Just over a year ago, Santa Barbara County reported its first case of COVID-19 on March 15, 2020.
The past 12 months have rocked the county with major surges in cases, schools and businesses closing, sweeping unemployment, and increasing hospitalizations and deaths. But now, the county is beginning to pull itself out.
Since January, cases have begun to take a turn for the best and have been decreasing across the board. Over the past two weeks, March 1-15, hospitalizations have continued to decrease by 34 percent. Active cases have decreased 42 percent. ICU rates continue to decrease, as well. The adjusted case rate is 7.7 and the testing positivity 3.3 percent.
The county’s first COVID-19 death was on April 4, 2020. A little less than a year later, there are now 429 deaths.
The county also moved back into the red tier for the first time in months on Tuesday, meaning more businesses can open up. Restaurants can now open indoors with 25 percent capacity, retail and shopping centers can open up indoors with 50 percent capacity, and gyms can open up with 10 percent indoor capacity. The change goes into effect on Wednesday, March 17, and businesses can resume indoor operations at that time, according to Public Health officials.
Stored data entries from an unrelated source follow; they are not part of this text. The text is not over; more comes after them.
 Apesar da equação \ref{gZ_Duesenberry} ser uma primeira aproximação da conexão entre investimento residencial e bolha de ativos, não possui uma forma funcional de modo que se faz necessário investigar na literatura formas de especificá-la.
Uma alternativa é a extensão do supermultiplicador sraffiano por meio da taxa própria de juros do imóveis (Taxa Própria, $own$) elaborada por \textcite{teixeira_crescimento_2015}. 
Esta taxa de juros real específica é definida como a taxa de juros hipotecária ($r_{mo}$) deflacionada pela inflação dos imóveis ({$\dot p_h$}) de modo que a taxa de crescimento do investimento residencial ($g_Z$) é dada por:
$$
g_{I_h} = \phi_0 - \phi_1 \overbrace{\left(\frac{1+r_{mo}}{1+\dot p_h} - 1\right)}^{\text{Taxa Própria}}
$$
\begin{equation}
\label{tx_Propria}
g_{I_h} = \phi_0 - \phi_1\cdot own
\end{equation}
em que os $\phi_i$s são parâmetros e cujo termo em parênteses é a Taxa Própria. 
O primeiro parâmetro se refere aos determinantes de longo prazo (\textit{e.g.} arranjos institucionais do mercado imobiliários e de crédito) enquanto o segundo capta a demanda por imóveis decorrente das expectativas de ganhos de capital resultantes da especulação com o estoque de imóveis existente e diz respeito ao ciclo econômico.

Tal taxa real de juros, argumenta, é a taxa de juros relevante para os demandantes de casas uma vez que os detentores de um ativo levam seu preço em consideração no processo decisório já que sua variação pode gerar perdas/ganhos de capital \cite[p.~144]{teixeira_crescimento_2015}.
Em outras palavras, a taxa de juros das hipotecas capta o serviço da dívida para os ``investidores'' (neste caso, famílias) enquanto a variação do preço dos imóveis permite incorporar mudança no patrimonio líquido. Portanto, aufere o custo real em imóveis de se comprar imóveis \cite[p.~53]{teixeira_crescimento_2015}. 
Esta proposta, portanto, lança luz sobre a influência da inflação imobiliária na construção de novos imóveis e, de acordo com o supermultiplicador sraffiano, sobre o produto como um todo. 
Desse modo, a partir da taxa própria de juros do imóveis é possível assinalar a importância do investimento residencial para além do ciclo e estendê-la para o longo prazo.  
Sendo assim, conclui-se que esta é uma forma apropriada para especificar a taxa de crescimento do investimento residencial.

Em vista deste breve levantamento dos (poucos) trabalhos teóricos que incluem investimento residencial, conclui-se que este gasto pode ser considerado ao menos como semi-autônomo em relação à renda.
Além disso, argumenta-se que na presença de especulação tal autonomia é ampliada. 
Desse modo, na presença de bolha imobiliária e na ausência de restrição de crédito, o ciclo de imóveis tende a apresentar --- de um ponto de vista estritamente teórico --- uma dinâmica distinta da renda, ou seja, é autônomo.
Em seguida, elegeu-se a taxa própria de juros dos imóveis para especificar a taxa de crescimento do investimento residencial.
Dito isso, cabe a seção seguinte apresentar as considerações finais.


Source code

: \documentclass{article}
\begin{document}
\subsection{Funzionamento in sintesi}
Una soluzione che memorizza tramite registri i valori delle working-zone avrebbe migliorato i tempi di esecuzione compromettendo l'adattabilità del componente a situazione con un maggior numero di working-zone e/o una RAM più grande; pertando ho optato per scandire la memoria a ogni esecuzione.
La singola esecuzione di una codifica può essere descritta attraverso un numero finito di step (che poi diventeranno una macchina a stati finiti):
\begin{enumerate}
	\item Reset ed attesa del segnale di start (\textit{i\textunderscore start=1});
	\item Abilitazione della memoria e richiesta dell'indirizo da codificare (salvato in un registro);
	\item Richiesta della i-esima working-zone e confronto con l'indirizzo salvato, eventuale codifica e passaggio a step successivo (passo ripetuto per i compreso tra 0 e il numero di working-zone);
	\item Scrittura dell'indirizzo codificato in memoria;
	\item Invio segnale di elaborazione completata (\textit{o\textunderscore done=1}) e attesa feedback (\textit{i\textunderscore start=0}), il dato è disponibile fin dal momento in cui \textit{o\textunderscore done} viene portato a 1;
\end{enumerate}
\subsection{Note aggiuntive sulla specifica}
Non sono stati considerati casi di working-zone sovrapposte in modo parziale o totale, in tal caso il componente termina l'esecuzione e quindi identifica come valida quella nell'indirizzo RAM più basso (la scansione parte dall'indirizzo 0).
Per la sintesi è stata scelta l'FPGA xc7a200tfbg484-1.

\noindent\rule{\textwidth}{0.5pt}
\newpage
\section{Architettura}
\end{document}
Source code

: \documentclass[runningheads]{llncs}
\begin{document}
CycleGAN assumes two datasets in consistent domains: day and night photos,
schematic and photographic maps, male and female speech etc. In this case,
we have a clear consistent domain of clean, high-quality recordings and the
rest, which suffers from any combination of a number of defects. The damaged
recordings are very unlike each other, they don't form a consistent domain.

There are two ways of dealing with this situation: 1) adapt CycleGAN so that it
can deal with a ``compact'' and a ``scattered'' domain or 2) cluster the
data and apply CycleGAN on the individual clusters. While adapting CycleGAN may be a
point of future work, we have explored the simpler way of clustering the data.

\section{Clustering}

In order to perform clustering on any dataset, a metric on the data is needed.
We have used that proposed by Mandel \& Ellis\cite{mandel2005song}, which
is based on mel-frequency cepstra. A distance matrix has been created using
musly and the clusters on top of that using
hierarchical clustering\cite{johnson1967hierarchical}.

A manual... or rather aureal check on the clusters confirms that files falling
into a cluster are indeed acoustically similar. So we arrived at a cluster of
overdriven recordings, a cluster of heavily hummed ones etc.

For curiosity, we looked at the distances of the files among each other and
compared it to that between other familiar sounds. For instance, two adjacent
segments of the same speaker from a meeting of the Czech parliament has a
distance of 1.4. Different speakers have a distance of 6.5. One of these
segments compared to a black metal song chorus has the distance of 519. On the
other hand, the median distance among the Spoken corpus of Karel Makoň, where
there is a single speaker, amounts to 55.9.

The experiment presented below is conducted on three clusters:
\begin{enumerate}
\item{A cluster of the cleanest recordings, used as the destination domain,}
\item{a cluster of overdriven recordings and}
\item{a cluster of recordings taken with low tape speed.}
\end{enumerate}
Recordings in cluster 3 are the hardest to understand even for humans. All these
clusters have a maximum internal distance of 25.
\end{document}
The county is also receiving an increasingly larger supply of the vaccine each week. There were 9,080 doses received last week, and next week is expected to be about the same. President Joe Biden announced earlier last week that every adult in the country who wants a vaccine will be eligible to receive one by the end of May.
Though case rates are improving, the pandemic is still hitting the labor market hard week by week, even a year in. Initial and continuing jobless claims were announced last Thursday, and initial claims for first-time unemployment insurance rose by 9,000 to 745,000 people. Those with continued claims continue to decline.
Resources to help cities and counties recover from the pandemic have come a long way since the start of the pandemic. The president signed the American Rescue Plan at the pandemic’s one-year mark — Santa Barbara County gets a direct allocation of $86.6 million. The county has also increased funding for small business resources like the Paycheck Protection Program.
Overall, Santa Barbara County can finally be optimistic again after such a hard year. President Biden said during his remarks last week that he hoped that by the Fourth of July, the nation would be closer to “normal.” However, 1st District Supervisor Das Williams made it clear on Friday that Santa Barbara may not quite be able to reach this goal.
“As the ones who actually have to execute what the president says, it’s very unrealistic,” Williams said, and added the goal would be realistic only if there were a massive increase in federal vaccine allocation. He estimated that it will take around 70 weeks for everyone in Santa Barbara County to get vaccinated, saying that the county is still hoping for an increase in vaccination supplies.